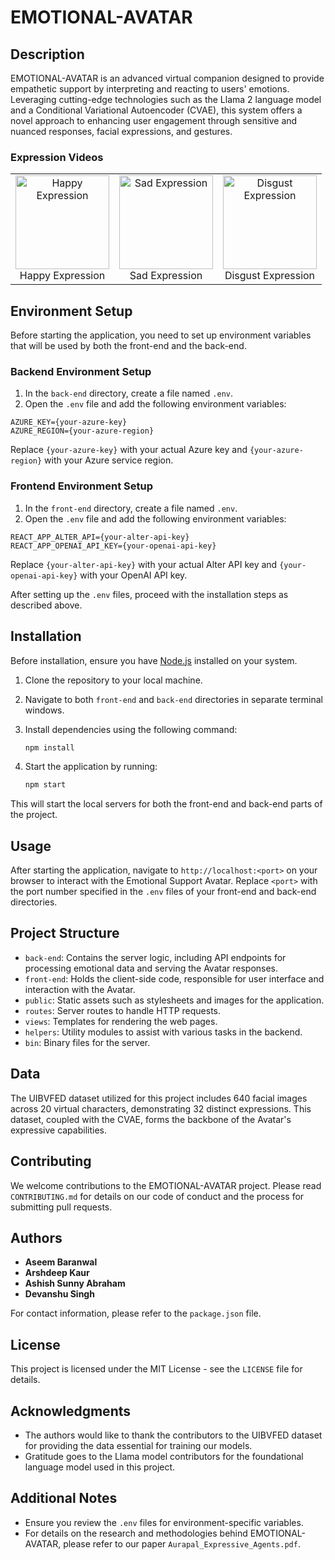 # EMOTIONAL-AVATAR

## Description

EMOTIONAL-AVATAR is an advanced virtual companion designed to provide empathetic support by interpreting and reacting to users' emotions. Leveraging cutting-edge technologies such as the Llama 2 language model and a Conditional Variational Autoencoder (CVAE), this system offers a novel approach to enhancing user engagement through sensitive and nuanced responses, facial expressions, and gestures.

### Expression Videos

<table>
  <tr>
    <td align="center">
      <a href="https://www.youtube.com/watch?v=nChZNyCEMSE" title="Happy Expression">
        <img src="https://img.youtube.com/vi/nChZNyCEMSE/0.jpg" alt="Happy Expression" style="width:150px;">
      </a>
      <br>Happy Expression
    </td>
    <td align="center">
      <a href="https://www.youtube.com/watch?v=TtoRwYejk2E" title="Sad Expression">
        <img src="https://img.youtube.com/vi/TtoRwYejk2E/0.jpg" alt="Sad Expression" style="width:150px;">
      </a>
      <br>Sad Expression
    </td>
    <td align="center">
      <a href="https://www.youtube.com/watch?v=pEuGm5dBQUo" title="Disgust Expression">
        <img src="https://img.youtube.com/vi/pEuGm5dBQUo/0.jpg" alt="Disgust Expression" style="width:150px;">
      </a>
      <br>Disgust Expression
    </td>
  </tr>
</table>

## Environment Setup

Before starting the application, you need to set up environment variables that will be used by both the front-end and the back-end.

### Backend Environment Setup

1. In the `back-end` directory, create a file named `.env`.
2. Open the `.env` file and add the following environment variables:

```
AZURE_KEY={your-azure-key}
AZURE_REGION={your-azure-region}
```

Replace `{your-azure-key}` with your actual Azure key and `{your-azure-region}` with your Azure service region.

### Frontend Environment Setup

1. In the `front-end` directory, create a file named `.env`.
2. Open the `.env` file and add the following environment variables:

```
REACT_APP_ALTER_API={your-alter-api-key}
REACT_APP_OPENAI_API_KEY={your-openai-api-key}
```

Replace `{your-alter-api-key}` with your actual Alter API key and `{your-openai-api-key}` with your OpenAI API key.

After setting up the `.env` files, proceed with the installation steps as described above.

## Installation

Before installation, ensure you have [Node.js](https://nodejs.org/) installed on your system.

1. Clone the repository to your local machine.
2. Navigate to both `front-end` and `back-end` directories in separate terminal windows.
3. Install dependencies using the following command:

   ```sh
   npm install
   ```

4. Start the application by running:

   ```sh
   npm start
   ```

This will start the local servers for both the front-end and back-end parts of the project.

## Usage

After starting the application, navigate to `http://localhost:<port>` on your browser to interact with the Emotional Support Avatar. Replace `<port>` with the port number specified in the `.env` files of your front-end and back-end directories.

## Project Structure

- `back-end`: Contains the server logic, including API endpoints for processing emotional data and serving the Avatar responses.
- `front-end`: Holds the client-side code, responsible for user interface and interaction with the Avatar.
- `public`: Static assets such as stylesheets and images for the application.
- `routes`: Server routes to handle HTTP requests.
- `views`: Templates for rendering the web pages.
- `helpers`: Utility modules to assist with various tasks in the backend.
- `bin`: Binary files for the server.

## Data

The UIBVFED dataset utilized for this project includes 640 facial images across 20 virtual characters, demonstrating 32 distinct expressions. This dataset, coupled with the CVAE, forms the backbone of the Avatar's expressive capabilities.

## Contributing

We welcome contributions to the EMOTIONAL-AVATAR project. Please read `CONTRIBUTING.md` for details on our code of conduct and the process for submitting pull requests.

## Authors

- **Aseem Baranwal**
- **Arshdeep Kaur**
- **Ashish Sunny Abraham**
- **Devanshu Singh**

For contact information, please refer to the `package.json` file.

## License

This project is licensed under the MIT License - see the `LICENSE` file for details.

## Acknowledgments

- The authors would like to thank the contributors to the UIBVFED dataset for providing the data essential for training our models.
- Gratitude goes to the Llama model contributors for the foundational language model used in this project.

## Additional Notes

- Ensure you review the `.env` files for environment-specific variables.
- For details on the research and methodologies behind EMOTIONAL-AVATAR, please refer to our paper `Aurapal_Expressive_Agents.pdf`.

··········

* [WHAT THE TASK REQUIRES]: In the copy, include every line of the entries above exactly and none of the pictures.

* [SOLUTION TO THIS EXERCISE]:
 # EMOTIONAL-AVATAR

## Description

EMOTIONAL-AVATAR is an advanced virtual companion designed to provide empathetic support by interpreting and reacting to users' emotions. Leveraging cutting-edge technologies such as the Llama 2 language model and a Conditional Variational Autoencoder (CVAE), this system offers a novel approach to enhancing user engagement through sensitive and nuanced responses, facial expressions, and gestures.

### Expression Videos

<table>
  <tr>
    <td align="center">
      <a href="https://www.youtube.com/watch?v=nChZNyCEMSE" title="Happy Expression">
        <img src="https://img.youtube.com/vi/nChZNyCEMSE/0.jpg" alt="Happy Expression" style="width:150px;">
      </a>
      <br>Happy Expression
    </td>
    <td align="center">
      <a href="https://www.youtube.com/watch?v=TtoRwYejk2E" title="Sad Expression">
        <img src="https://img.youtube.com/vi/TtoRwYejk2E/0.jpg" alt="Sad Expression" style="width:150px;">
      </a>
      <br>Sad Expression
    </td>
    <td align="center">
      <a href="https://www.youtube.com/watch?v=pEuGm5dBQUo" title="Disgust Expression">
        <img src="https://img.youtube.com/vi/pEuGm5dBQUo/0.jpg" alt="Disgust Expression" style="width:150px;">
      </a>
      <br>Disgust Expression
    </td>
  </tr>
</table>

## Environment Setup

Before starting the application, you need to set up environment variables that will be used by both the front-end and the back-end.

### Backend Environment Setup

1. In the `back-end` directory, create a file named `.env`.
2. Open the `.env` file and add the following environment variables:

```
AZURE_KEY={your-azure-key}
AZURE_REGION={your-azure-region}
```

Replace `{your-azure-key}` with your actual Azure key and `{your-azure-region}` with your Azure service region.

### Frontend Environment Setup

1. In the `front-end` directory, create a file named `.env`.
2. Open the `.env` file and add the following environment variables:

```
REACT_APP_ALTER_API={your-alter-api-key}
REACT_APP_OPENAI_API_KEY={your-openai-api-key}
```

Replace `{your-alter-api-key}` with your actual Alter API key and `{your-openai-api-key}` with your OpenAI API key.

After setting up the `.env` files, proceed with the installation steps as described above.

## Installation

Before installation, ensure you have [Node.js](https://nodejs.org/) installed on your system.

1. Clone the repository to your local machine.
2. Navigate to both `front-end` and `back-end` directories in separate terminal windows.
3. Install dependencies using the following command:

   ```sh
   npm install
   ```

4. Start the application by running:

   ```sh
   npm start
   ```

This will start the local servers for both the front-end and back-end parts of the project.

## Usage

After starting the application, navigate to `http://localhost:<port>` on your browser to interact with the Emotional Support Avatar. Replace `<port>` with the port number specified in the `.env` files of your front-end and back-end directories.

## Project Structure

- `back-end`: Contains the server logic, including API endpoints for processing emotional data and serving the Avatar responses.
- `front-end`: Holds the client-side code, responsible for user interface and interaction with the Avatar.
- `public`: Static assets such as stylesheets and images for the application.
- `routes`: Server routes to handle HTTP requests.
- `views`: Templates for rendering the web pages.
- `helpers`: Utility modules to assist with various tasks in the backend.
- `bin`: Binary files for the server.

## Data

The UIBVFED dataset utilized for this project includes 640 facial images across 20 virtual characters, demonstrating 32 distinct expressions. This dataset, coupled with the CVAE, forms the backbone of the Avatar's expressive capabilities.

## Contributing

We welcome contributions to the EMOTIONAL-AVATAR project. Please read `CONTRIBUTING.md` for details on our code of conduct and the process for submitting pull requests.

## Authors

- **Aseem Baranwal**
- **Arshdeep Kaur**
- **Ashish Sunny Abraham**
- **Devanshu Singh**

For contact information, please refer to the `package.json` file.

## License

This project is licensed under the MIT License - see the `LICENSE` file for details.

## Acknowledgments

- The authors would like to thank the contributors to the UIBVFED dataset for providing the data essential for training our models.
- Gratitude goes to the Llama model contributors for the foundational language model used in this project.

## Additional Notes

- Ensure you review the `.env` files for environment-specific variables.
- For details on the research and methodologies behind EMOTIONAL-AVATAR, please refer to our paper `Aurapal_Expressive_Agents.pdf`.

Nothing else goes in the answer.